Por tanto, sabemos que el miedo y la frustración aparecen periódicamente en la vida del padre y hay una lucha abierta para que esas dos sensaciones no provoquen el colapso general de quien las sufre. La regulación del temperamento es una cosa dificilísima y que muchas veces está fuera de nuestro alcance, pero podemos observar circunstancias que atenúan el desánimo de algunos padres. El ex vicepresidente socialista Alfonso Guerra dijo que lo más bonito del mundo es la sonrisa de un niño. La frase no parece muy propia de este buen señor, que como sabemos era uno de los políticos menos caritativos, más incisivos y más corrosivos que hemos tenido en España, pero está visto que todos tenemos nuestro corazoncito y nuestras reservas de cursilería. Lo que el señor Guerra dice es que sentarnos con los hijos es a veces un buen tratamiento contra la locura de la paternidad (otras veces es contraproducente).

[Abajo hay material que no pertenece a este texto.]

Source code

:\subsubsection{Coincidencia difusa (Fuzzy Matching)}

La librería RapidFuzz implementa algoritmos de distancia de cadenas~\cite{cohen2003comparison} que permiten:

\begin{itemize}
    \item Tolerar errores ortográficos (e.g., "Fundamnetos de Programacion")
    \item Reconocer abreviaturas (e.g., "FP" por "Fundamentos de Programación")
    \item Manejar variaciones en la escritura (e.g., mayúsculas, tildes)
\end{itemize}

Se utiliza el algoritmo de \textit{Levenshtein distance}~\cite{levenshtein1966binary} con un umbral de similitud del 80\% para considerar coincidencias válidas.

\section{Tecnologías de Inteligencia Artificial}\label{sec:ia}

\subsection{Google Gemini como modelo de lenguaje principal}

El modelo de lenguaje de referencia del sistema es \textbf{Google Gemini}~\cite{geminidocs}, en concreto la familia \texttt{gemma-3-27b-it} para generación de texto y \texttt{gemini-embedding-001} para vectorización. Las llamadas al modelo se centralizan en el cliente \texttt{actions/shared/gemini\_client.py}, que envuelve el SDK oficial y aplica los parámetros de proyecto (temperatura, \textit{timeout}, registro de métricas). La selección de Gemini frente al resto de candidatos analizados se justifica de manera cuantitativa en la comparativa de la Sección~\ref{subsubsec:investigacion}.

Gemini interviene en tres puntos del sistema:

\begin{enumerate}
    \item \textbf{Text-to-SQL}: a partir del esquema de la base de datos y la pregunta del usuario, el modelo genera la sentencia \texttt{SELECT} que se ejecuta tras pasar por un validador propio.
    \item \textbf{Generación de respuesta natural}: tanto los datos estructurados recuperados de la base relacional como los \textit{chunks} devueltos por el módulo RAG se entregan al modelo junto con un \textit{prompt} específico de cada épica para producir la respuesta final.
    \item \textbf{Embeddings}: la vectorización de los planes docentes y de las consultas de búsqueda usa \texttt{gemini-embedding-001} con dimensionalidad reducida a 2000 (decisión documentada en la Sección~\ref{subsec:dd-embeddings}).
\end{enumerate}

Hace pocos días, mis hijos querían ver la tele, y, para saltarme un poco la agotadora rutina de las series de dibujos animados, se me ocurrió ponerles la famosa película Mary Poppins (1964), de Robert Stevenson, con Julie Andrews y Dick Van Dyke. Como mis hijos tienen tres años y medio y dos años respectivamente, pensé que no iban a prestar mucha atención, así que decidí ponerles solamente una secuencia, y en concreto la escena en la que la famosa niñera ordena el cuarto de los niños usando su misteriosa magia mientras canta aquello del azúcar en la píldora que os dan, etc. Pues bien: en cuanto Julie Andrews se pone a cantar con su acaramelada voz de soprano, mis hijos entraron en un estado comatoso grave. Se quedaron tiesos, atentísimos y levemente sonrientes, con los ojos muy abiertos. Sus caras no eran las de la narcosis rutinaria de Dora la Exploradora o de Peppa Pig, que les provoca una sedación fofa, sino que era la cara del extasis completo y definitivo. Los niños estaban presenciando un espectáculo de luz y sonido completamente nuevo para ellos, y mientras tanto yo no miraba a la pantalla, sino que miraba a mis hijos, maravillándome ante su asombro y recordando además mi propia niñez, en una especie de revolera sentimental de muy difícil resistencia. Tendríamos que encontrarnos con un padre completamente desaprensivo y monstruoso para que consiga ver a sus hijos así y no se conmueva.
La conclusión de todo esto puede ser que hay veces en las que se nos ofrecen determinadas circunstancias idóneas para la compensación de todos los sinsabores de la vida y sería muy recomendable permanecer más o menos atentos, dicho sea sin ánimo de querer sermonear, claro está. Si yo llego a poner a mis hijos Mary Poppins y me largo de allí inmediatamente a hacer cualquier chorrada, me hubiera perdido estas caras.